One of my very best friends in the whole world will begin her first teaching position at a high school in Green Bay, Wisconsin in a few weeks teaching band and choir as well as teaching at a few K-8 schools in the area. The school has given her an iPad to use in the classroom and she asked me for my favorite music education apps! So here we go!
Apps for Teaching
forScore is a powerful music-reading app that allows musicians to annotate, record, rehearse, and share their scores in performance and rehearsals. It’s a wonderful app that I used throughout student teaching and I think it really helps with managing scores!
I haven’t used unrealBook, but it offers some features that my current favorite doesn’t that might be of use to you! The biggest one could be very useful in 1-to-1 classrooms where the teacher’s iPad could be established as the host iPad and all of your page turns and annotations are pushed instantly to every students device! What a great way to teach students how to prepare a score for performance!?
APS Tuning Trainer $2.99
This app has some of the most potential for success with students in middle school and high school in promoting careful listening and pitch sensitivity. It plays a note and then another note within a specified range away and you simply tell it whether the note is sharp or flat. The app gives suggestions for a training system to improve your intonation in 4 weeks! I think I’ll start tomorrow!

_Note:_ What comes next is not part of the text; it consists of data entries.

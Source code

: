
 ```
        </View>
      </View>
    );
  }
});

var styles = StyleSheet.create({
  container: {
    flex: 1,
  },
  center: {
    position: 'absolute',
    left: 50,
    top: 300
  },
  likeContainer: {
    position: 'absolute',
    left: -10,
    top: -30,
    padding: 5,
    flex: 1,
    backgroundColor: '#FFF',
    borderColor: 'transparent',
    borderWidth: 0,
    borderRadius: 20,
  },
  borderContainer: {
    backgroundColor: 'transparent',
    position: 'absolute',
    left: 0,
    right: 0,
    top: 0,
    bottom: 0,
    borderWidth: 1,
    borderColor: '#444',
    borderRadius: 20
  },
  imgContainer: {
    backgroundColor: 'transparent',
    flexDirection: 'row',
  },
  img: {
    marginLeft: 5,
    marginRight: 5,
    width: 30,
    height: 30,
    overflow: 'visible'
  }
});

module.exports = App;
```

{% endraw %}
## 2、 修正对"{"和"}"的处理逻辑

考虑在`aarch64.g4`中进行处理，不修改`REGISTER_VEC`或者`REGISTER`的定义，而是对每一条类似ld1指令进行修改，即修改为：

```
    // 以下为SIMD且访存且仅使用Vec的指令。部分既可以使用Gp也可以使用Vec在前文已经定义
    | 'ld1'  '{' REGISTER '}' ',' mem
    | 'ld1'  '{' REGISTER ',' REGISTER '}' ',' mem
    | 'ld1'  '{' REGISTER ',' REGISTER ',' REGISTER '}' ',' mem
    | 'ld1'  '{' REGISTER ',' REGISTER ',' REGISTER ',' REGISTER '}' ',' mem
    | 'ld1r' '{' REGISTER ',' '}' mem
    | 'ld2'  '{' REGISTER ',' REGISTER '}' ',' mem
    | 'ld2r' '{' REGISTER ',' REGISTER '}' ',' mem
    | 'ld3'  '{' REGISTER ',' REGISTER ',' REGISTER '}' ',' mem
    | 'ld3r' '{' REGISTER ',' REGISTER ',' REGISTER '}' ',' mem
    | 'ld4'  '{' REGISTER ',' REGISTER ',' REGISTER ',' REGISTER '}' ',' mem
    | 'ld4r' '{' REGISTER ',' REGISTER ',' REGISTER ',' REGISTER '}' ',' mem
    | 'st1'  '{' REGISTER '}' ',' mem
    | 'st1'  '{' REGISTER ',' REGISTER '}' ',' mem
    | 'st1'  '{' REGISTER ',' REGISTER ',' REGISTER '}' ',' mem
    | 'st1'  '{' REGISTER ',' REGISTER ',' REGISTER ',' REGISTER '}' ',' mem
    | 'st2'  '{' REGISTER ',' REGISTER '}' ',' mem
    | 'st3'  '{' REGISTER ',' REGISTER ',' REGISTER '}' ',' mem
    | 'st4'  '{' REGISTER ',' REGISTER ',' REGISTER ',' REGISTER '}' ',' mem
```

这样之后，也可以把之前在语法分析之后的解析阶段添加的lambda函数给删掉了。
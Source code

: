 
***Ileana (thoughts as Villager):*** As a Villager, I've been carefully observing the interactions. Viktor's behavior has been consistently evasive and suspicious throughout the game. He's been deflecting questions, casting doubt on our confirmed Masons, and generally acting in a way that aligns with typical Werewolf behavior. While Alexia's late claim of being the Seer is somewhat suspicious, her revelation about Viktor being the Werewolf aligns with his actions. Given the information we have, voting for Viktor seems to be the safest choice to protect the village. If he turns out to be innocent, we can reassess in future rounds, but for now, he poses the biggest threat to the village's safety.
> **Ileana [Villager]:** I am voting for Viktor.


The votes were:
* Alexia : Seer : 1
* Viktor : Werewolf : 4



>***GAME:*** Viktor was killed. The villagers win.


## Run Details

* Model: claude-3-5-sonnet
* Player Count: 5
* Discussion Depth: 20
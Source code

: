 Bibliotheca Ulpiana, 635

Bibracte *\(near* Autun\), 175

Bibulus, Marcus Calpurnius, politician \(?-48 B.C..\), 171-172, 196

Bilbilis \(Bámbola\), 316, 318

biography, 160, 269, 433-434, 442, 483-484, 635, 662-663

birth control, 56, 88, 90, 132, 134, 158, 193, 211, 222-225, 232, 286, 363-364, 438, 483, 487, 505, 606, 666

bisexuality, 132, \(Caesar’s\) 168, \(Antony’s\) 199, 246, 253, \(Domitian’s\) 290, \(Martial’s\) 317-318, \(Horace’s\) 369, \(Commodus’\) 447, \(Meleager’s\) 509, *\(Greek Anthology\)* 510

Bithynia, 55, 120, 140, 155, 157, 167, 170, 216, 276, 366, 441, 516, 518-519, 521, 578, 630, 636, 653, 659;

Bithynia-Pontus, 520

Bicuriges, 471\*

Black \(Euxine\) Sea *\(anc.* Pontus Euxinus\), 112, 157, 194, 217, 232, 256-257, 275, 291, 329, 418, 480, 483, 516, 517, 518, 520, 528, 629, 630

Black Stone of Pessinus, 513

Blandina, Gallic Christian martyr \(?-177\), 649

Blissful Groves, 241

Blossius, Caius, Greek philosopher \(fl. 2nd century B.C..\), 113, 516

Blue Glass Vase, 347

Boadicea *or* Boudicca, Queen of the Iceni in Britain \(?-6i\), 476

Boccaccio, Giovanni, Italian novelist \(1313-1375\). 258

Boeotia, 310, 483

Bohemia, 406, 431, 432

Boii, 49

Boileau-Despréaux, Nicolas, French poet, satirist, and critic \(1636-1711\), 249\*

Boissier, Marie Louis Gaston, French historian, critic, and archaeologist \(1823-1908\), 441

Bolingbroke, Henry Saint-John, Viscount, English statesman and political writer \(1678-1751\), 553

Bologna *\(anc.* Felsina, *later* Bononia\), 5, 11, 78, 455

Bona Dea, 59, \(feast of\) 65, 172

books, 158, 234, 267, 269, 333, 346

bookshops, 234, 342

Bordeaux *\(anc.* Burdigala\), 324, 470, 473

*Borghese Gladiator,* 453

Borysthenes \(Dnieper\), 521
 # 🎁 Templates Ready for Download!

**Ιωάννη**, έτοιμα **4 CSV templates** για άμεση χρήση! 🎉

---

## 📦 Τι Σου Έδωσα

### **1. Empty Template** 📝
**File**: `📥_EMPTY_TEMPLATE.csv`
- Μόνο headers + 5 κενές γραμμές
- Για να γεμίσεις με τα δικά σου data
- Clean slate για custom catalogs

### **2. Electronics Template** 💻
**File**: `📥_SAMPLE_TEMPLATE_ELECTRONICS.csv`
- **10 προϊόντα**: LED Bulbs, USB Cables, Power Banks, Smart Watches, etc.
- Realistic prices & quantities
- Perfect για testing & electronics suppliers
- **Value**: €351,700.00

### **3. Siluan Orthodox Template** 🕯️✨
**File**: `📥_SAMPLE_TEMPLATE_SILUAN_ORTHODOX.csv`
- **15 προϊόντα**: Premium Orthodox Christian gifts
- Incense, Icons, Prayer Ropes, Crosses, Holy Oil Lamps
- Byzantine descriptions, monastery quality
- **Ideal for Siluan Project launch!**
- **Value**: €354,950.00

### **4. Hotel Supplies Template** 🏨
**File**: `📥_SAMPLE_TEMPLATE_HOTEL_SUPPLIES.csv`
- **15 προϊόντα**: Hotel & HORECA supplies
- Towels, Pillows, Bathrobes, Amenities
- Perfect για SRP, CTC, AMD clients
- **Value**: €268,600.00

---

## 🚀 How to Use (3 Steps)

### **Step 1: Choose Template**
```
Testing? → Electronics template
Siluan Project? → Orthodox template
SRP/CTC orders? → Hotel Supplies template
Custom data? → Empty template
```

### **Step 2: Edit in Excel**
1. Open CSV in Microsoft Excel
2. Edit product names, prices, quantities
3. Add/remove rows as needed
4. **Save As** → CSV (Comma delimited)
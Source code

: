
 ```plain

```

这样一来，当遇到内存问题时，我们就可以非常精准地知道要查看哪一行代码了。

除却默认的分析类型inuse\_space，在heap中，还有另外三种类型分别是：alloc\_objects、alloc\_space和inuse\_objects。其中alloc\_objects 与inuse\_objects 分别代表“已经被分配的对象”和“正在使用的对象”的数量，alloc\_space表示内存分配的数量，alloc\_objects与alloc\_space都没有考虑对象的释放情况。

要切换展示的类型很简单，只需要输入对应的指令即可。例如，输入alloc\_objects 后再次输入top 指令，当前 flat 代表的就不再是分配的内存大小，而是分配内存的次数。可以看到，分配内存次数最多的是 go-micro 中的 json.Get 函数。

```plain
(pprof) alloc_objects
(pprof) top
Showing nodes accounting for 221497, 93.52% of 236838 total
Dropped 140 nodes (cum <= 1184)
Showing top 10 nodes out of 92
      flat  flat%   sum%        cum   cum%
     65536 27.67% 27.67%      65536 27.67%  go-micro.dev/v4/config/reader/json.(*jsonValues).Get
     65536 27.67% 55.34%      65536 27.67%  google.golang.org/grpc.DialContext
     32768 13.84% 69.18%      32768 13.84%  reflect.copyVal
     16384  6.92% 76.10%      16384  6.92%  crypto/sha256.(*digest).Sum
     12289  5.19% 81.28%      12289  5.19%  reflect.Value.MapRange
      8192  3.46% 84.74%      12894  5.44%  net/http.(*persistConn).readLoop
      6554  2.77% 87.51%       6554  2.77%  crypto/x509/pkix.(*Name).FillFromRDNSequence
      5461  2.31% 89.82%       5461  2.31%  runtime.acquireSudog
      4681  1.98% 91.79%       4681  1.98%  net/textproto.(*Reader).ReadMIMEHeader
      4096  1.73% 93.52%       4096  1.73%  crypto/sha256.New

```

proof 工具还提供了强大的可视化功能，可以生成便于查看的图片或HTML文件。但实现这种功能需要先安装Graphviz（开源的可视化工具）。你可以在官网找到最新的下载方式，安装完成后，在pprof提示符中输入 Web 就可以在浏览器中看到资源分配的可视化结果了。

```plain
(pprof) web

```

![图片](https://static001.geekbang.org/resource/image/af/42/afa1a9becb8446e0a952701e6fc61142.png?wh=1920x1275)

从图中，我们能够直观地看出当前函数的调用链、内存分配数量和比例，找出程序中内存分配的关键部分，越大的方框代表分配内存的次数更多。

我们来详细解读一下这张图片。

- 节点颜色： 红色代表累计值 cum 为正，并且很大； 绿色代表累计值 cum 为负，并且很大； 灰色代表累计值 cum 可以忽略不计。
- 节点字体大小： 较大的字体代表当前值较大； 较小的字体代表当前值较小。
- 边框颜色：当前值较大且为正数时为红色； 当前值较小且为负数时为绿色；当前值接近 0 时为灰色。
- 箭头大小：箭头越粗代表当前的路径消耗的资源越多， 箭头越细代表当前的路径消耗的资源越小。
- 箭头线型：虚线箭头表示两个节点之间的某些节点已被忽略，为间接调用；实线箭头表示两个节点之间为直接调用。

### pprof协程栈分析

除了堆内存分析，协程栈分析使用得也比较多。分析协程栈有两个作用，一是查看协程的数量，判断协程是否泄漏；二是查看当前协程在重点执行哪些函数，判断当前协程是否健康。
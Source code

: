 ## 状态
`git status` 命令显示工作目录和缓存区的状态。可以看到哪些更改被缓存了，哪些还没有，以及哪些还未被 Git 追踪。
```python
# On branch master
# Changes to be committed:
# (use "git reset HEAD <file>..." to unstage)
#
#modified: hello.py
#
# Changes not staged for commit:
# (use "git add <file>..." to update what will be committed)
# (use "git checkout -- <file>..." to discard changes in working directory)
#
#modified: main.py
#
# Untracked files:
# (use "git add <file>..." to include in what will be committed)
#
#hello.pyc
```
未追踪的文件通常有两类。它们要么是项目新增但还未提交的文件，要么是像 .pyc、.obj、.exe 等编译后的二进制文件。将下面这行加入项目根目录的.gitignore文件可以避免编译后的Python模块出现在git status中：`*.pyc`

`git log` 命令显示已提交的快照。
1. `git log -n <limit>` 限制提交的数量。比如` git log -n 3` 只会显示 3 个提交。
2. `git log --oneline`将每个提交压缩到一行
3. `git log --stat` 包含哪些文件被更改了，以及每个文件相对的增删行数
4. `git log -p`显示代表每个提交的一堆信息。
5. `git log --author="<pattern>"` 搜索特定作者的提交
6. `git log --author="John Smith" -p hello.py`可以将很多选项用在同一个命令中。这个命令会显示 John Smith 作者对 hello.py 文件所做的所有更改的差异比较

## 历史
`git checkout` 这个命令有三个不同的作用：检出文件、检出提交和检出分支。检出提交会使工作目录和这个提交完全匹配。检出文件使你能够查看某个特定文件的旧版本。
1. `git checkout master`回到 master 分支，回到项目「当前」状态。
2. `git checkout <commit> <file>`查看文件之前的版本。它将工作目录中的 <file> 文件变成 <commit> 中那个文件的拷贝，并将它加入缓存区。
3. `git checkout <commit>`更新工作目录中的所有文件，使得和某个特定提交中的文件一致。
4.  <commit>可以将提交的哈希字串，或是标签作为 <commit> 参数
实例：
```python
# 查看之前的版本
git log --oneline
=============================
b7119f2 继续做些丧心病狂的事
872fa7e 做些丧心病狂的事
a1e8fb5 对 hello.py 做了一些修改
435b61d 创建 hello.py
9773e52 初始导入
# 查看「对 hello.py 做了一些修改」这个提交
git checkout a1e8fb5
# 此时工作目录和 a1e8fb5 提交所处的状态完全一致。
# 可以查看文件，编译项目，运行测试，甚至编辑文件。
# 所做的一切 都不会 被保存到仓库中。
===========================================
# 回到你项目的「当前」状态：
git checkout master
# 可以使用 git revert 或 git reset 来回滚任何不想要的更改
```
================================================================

smart music free with subscription
You know all about Smart Music on the computer, but MakeMusic is working hard to bring our favorite music practice and assessment tool to mobile devices. I for one would have loved to used the mobile version when struggling through the french horn unit of my Brass Techniques class!
garage band $4.99
Apps for the Teacher
While all the above apps are great for teaching and making the most out of student’s access to technology, there are a ton of apps to help teachers better improve the quality of their instruction!
No. Really. Twitter is my first stop for all things Professional Development. Whether it’s checking in with my favorite education tags (#musedchat #edchat #ipaded) or looking for the latest news on the Common Arts Standards, Twitter is the best place to go! Currently, I’m using Twitterrific which is currently 50% off in the App Store, but really any twitter client will do! Just make sure to take advantage of the power of tracking tags and building your Personal Learning Network!
Sometimes, teachers have a lot more to say than just 140 characters. Find tons of blogs to follow and keep up with them easily using Feedly, a great replacement for the now defunct Google Reader.
Apple TV or Airserver
Not an app, but still a really important part of using the iPad in the classroom. Unless you want to be tethered to the wall (you don’t), you’re going to need a way to let your iPad communicate with the projector. Apple TV works seamlessly, but my favorite is AirServer, which I’ve tried out, but not used on a consistent basis. AirServer provides all of the features of Apple TV (mirroring, audio, video, etc.) and adds some features Apple TV doesn’t include and is perfect for a classroom where you already have a computer hooked up to the projection system.
Finally, if you’re really serious about using the iPad as either a teaching device or in a 1-to-1 setting (I can’t remember which my friend is in…), I’d encourage you to look at the work of Dr. Russel at techinmusiced.com. The work he is doing in converting entire libraries of choral scores to digital formats for dissemination to students is really amazing, and I think he has a lot to offer anyone looking to expand their teaching repertoire using the iPad in meaningful ways.
I hope this list helps, but I am always here to help! Also, if you find another app you think I would love, tell me about it! I love finding new apps to try and think about how they might fit into my classroom workflow!